Again, I would be happy to engage with Brian Whittle on the issue, but we are certainly making progress. We have commissioned research from the University of Glasgow to look at some of the elements, but if the member has other issues that he thinks require a further look I would be happy to engage with him. It is important to get it right and to act to prevent issues before a woman takes the very difficult decision to have an abortion should she require it.
Social Care Charges (Dumfries and Galloway)
To ask the Scottish Government what its position is on the reported sharp rise in social care charges for disabled people under 65 in Dumfries and Galloway, and whether it considers this a consequence of the Convention of Scottish Local Authorities recommending an applicable income allowance of £132 per week. (S5O-00405)
I am disappointed that Dumfries and Galloway Council has chosen to adopt a lower income threshold for people under the age of 65. However, the Scottish Government funding has ensured that the threshold at which people begin to be charged for their social care has not been lowered further still in Dumfries and Galloway. The additional funding of £6 million that we provided to local authorities as part of the £250 million additional funding for social care in 2016-17 was intended to enable all local authorities to increase their charging thresholds to a minimum of 25 per cent, in order to take those on the lowest incomes out of social care charges altogether and to reduce social care charges for many more service users.
Although several local authorities do not begin charging until well above the COSLA minimum, only Labour-controlled Dumfries and Galloway Council has chosen to immediately and dramatically reduce the threshold for care charges for existing service users and to increase the rate at which they pay, despite the money that it has been given by the Scottish Government to reduce charges. That has resulted in vulnerable people with severe disabilities facing charge increases of 500 per cent and bills of £70 a week, which must come from their already pressured benefits. Does the cabinet secretary agree that that is cruel and unjustified?
As I said, I am disappointed that Dumfries and Galloway has chosen to reduce the threshold for social care charges. The COSLA charging guidance gives the threshold as a minimum, not a maximum, and other local authorities have higher thresholds.
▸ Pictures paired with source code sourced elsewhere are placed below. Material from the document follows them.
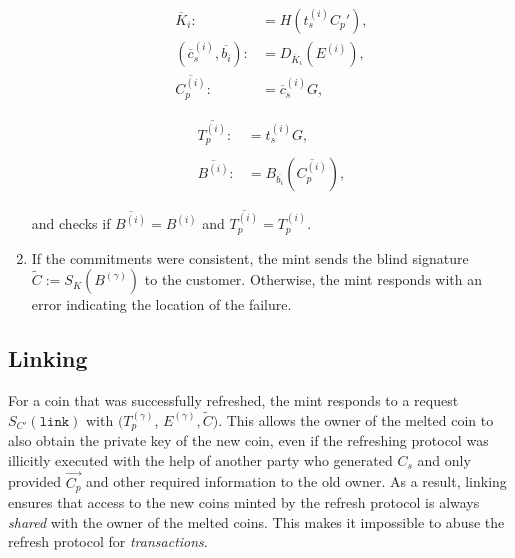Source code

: \documentclass{llncs}
\begin{document}
\begin{enumerate}
    \vspace{-2ex}
    \begin{minipage}{5cm}
    \begin{align*}
      \overline{K}_i :&= H(t_s^{(i)} C_p'), \\
      (\overline{c}_s^{(i)}, \overline{b_i}) :&= D_{\overline{K}_i}(E^{(i)}), \\
     \overline{C^{(i)}_p} :&= \overline{c}_s^{(i)} G,
     \end{align*}
     \end{minipage}
    \begin{minipage}{5cm}
      \begin{align*}
       \overline{T_p^{(i)}} :&= t_s^{(i)} G, \\ \\
      \overline{B^{(i)}} :&= B_{\overline{b_i}}(\overline{C_p^{(i)}}),
      \end{align*}
    \end{minipage}

    and checks if $\overline{B^{(i)}} = B^{(i)}$
    and $\overline{T^{(i)}_p} = T^{(i)}_p$.


  \item \label{step:refresh-done} If the commitments were consistent,
    the mint sends the blind signature $\widetilde{C} :=
    S_{K}(B^{(\gamma)})$ to the customer.  Otherwise, the mint responds
    with an error indicating the location of the failure.
\end{enumerate}

%

\subsection{Linking}

For a coin that was successfully refreshed, the mint responds to a
request $S_{C'}(\mathtt{link})$ with $(T^{(\gamma)}_p$, $E^{(\gamma)},
\widetilde{C})$.
%
This allows the owner of the melted coin to also obtain the private
key of the new coin, even if the refreshing protocol was illicitly
executed with the help of another party who generated $C_s$ and only
provided $\vec{C_p}$ and other required information to the old owner.
As a result, linking ensures that access to the new coins minted by
the refresh protocol is always {\em shared} with the owner of the
melted coins.  This makes it impossible to abuse the refresh protocol
for {\em transactions}.
\end{document}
We provided additional funding to local authorities in 2016-17 to tackle poverty. If people on the lowest incomes are worse off now as a result of the changes to the charging thresholds in Dumfries and Galloway, that flies in the face of the council’s being provided with extra money to reduce those charges, and I hope that Dumfries and Galloway Council seriously considers the representations that have been made on this issue both locally and in this chamber.
That concludes portfolio question time.